Created symlink from /etc/systemd/system/multi-user.target.wants/kafka.service to /etc/systemd/system/kafka.service.

### Service commands

We've finished the installation process.

The following systemd service commands should now work. They can be used by any user with sudo permissions.

Service commands:

sudo service kafka status
sudo service kafka start
sudo service kafka stop
sudo service kafka restart

sudo service zookeeper status
sudo service zookeeper start
sudo service zookeeper stop
sudo service zookeeper restart

Note: When both services are running, stopping Zookeeper will cause Kafka to stop. When both services are inactive, starting Kafka will start Zookeeper.

Hello World Test

Summary: Publish and consume a "Hello World" message to make sure the Kafka server is behaving correctly.

Publishing messages in Kafka requires:
- A producer, which can publish messages / data to topics.
- A consumer, which reads messages / data from topics.

Change directory to the kafka directory.

cd /home/franz/kafka

Create a topic named TestTopic with a single partition and one replica:

bin/kafka-topics.sh --create --zookeeper localhost:2181 --replication-factor 1 --partitions 1 --topic TestTopic

Example:

franz@kafkaTest4:~/kafka$ bin/kafka-topics.sh --create --zookeeper localhost:2181 --replication-factor 1 --partitions 1 --topic TestTopic

Created topic TestTopic.

Create a Kafka producer from the command line using the

kafka-console-producer.sh

script. It expects the Kafka server's hostname, port, and a topic name as arguments.

Publish the string "Hello, World" to the TestTopic topic.

echo "Hello, World" | bin/kafka-console-producer.sh --broker-list localhost:9092 --topic TestTopic > /dev/null

Create a Kafka consumer using the

kafka-console-consumer.sh

script. It expects the ZooKeeper server's hostname and port and a Kafka topic name as arguments.

The following command consumes messages from TestTopic. Note the use of the

--from-beginning

flag, which allows the consumption of messages that were published before the consumer was started.

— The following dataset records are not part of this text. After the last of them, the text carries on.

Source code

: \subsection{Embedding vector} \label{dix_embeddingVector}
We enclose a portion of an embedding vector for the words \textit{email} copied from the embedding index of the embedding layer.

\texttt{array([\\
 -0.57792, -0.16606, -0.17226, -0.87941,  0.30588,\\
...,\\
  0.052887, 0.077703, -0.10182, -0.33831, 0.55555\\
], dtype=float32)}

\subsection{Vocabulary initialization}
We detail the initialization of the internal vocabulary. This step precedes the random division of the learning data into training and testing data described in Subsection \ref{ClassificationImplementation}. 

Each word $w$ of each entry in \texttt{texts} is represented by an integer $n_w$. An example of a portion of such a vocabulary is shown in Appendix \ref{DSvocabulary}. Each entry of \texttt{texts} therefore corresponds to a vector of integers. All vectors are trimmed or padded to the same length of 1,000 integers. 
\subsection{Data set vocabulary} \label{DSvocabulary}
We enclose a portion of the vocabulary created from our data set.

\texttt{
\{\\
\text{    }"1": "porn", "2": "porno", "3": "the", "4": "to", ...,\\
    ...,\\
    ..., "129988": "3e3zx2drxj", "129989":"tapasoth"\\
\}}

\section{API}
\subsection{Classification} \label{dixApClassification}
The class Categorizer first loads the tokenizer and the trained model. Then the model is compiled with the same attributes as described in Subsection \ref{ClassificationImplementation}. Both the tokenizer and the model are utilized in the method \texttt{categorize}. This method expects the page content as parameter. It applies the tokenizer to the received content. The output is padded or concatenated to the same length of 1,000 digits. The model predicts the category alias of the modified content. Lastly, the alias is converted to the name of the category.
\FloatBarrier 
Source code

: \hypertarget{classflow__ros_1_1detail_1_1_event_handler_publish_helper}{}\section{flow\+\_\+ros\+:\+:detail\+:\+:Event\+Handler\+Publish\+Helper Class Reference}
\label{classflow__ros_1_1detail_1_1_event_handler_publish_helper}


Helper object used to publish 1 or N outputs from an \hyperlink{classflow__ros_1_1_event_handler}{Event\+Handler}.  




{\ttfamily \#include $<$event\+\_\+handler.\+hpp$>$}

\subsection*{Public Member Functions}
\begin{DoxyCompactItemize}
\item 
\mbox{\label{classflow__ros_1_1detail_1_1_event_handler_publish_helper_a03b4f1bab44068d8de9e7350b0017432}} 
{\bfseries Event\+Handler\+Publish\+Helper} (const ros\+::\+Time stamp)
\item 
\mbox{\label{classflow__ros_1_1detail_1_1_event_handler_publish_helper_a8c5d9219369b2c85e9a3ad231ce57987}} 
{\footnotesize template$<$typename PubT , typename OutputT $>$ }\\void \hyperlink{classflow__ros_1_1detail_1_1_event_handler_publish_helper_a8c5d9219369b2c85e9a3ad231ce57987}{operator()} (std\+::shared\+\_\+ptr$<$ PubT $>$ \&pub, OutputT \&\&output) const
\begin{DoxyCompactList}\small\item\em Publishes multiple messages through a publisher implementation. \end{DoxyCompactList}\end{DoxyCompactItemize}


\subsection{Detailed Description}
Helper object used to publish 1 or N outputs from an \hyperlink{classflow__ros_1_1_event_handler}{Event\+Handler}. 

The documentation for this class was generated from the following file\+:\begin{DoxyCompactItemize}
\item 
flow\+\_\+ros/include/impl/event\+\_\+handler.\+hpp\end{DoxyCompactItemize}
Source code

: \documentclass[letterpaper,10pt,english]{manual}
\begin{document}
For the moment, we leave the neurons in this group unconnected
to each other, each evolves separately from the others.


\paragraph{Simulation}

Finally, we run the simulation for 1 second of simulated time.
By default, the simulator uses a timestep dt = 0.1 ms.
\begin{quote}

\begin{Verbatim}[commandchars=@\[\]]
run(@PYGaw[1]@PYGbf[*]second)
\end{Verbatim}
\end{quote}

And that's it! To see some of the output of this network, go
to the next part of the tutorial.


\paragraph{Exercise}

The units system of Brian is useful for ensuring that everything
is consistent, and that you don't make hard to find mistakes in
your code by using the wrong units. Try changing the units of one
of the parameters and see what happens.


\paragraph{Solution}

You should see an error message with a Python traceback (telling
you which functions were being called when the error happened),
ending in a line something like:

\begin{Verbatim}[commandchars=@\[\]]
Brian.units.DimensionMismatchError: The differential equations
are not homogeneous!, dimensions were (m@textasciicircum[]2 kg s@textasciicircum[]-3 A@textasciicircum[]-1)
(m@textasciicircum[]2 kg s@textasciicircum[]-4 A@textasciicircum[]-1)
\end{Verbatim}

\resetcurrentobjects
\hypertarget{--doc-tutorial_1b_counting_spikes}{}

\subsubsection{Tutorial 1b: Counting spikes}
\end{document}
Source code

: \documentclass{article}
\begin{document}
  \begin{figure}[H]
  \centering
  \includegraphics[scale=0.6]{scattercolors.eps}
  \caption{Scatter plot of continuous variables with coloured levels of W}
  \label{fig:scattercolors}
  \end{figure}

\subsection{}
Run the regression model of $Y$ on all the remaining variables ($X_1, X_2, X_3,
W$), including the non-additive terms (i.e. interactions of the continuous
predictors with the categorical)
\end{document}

bin/kafka-console-consumer.sh --bootstrap-server localhost:9092 --topic TestTopic --from-beginning

Example:

franz@kafkaTest4:~/kafka$ bin/kafka-console-consumer.sh --bootstrap-server localhost:9092 --topic TestTopic --from-beginning

Hello, World

Press Ctrl-C to stop the consumer script.

Example:

franz@kafkaTest4:~/kafka$ bin/kafka-console-consumer.sh --bootstrap-server localhost:9092 --topic TestTopic --from-beginning

Hello, World
^CProcessed a total of 1 messages

We have successfully a) published a message to a topic b) read a message from a topic.

Kafka Commands

You don't have to log in as the

franz

user. These commands can be run by another user with sudo permissions.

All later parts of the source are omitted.